In the Iron Age Petra was a part of the Edomite Kingdom.  An Edomite village (6th Century BC) atop Um al Biyara was excavated in the early 1960’s by Crystal Bennett, a British archaeologist.  No evidence of an 8th Century BC settlement was found, but local legend persists in identifying this as the town of Sela, whose inhabitants Moses’ wandering Israelites fought, defeated and tossed off the hilltop when they failed to offer hospitality.  (The more probable location for this massacre was the hilltop above the modern village of Boseira, an hour's drive north of Petra along the King's Highway.)


As the capital city of a vast trading empire, Petra was surrounded by suburbs, customs points, watering stations, garrisons and other accoutrements of Life in the Big City.  There are carved facades, temples, cisterns and other remnants of civilization throughout the town of Wadi Musa and the neighboring countryside.  It’s impossible to plant a garden in Wadi Musa without finding coins, beads or shards of the wafer-thin Nabatean pottery.


Several years ago, the public works department engaged in a massive series of projects to lay new pipelines for fresh and waste water throughout the town.  The Department of Antiquities appointed Dr.
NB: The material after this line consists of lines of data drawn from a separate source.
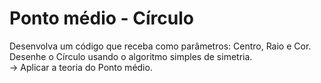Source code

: <h1>Ponto médio - Círculo</h1>
<p>Desenvolva um código que receba como parâmetros: Centro, Raio e Cor. 
<br>
Desenhe o Círculo usando o algoritmo simples de simetria.<br>
-> Aplicar a teoria do Ponto médio.</p>
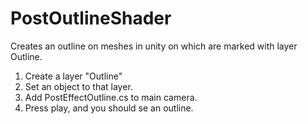# PostOutlineShader

Creates an outline on meshes in unity on which are marked with layer Outline.

1. Create a layer "Outline"
2. Set an object to that layer.
3. Add PostEffectOutline.cs to main camera.
4. Press play, and you should se an outline.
Khairia Amro, an experienced archaeologist, to follow the bulldozers and graders around.  As she can tell you, it quickly became apparent that the entire region is riddled with walls, roadways, ancient waterworks, temples and artifacts of every era.  The countryside around Petra offers plenty of opportunities for daily voyages of discovery, at least for the traveler who is not on a tight schedule.


No discussion of Petra would be complete without mention of the modern inhabitants of the area.  Whether they’re descendents of the Nabateans or not (imagine lively scholarly argument on this subject), they have retained the Nabatean trait of welcoming travelers from around the world.  While farming and herding are still commonplace, the residents of Wadi Musa, Um Sehun, Amareen village and Taybet are essentially a company town, devoted to the single industry of tourism.


There are several interesting consequences.  The most noticeable is a sort of cosmopolitan laissez-faire atmosphere.  These people accept and even understand foreign visitors and their (odd) customs.  While firmly living themselves in a very traditional, very tribal society, they nonetheless manage to share with their guests hospitality and a genuine warmth without either being judgmental or abandoning their own beliefs and customs.


Another is an amazing facility for languages.  Inside Petra, you may well fall in love with the charming Bedouin children selling rocks and well-aged forgeries of ancient coins.  Watch these kids in action and you’ll hear them chattering away to visitors in English, French, German, Italian, Hebrew, Russian, Spanish…..formidable, or formidable, depending on the group they’re talking to.


In this security-conscious age, it’s also worthwhile to mention a third ramification.  People around Petra depend on tourism, and are fiercely determined to see it continue.  As a result, you have a watchful and resourceful security force, dedicated to keeping things quiet and safe.  When you stack this homegrown "neighborhood watch" guard force atop Jordan’s already admirable public security measures, you have a comfortable wall of protection.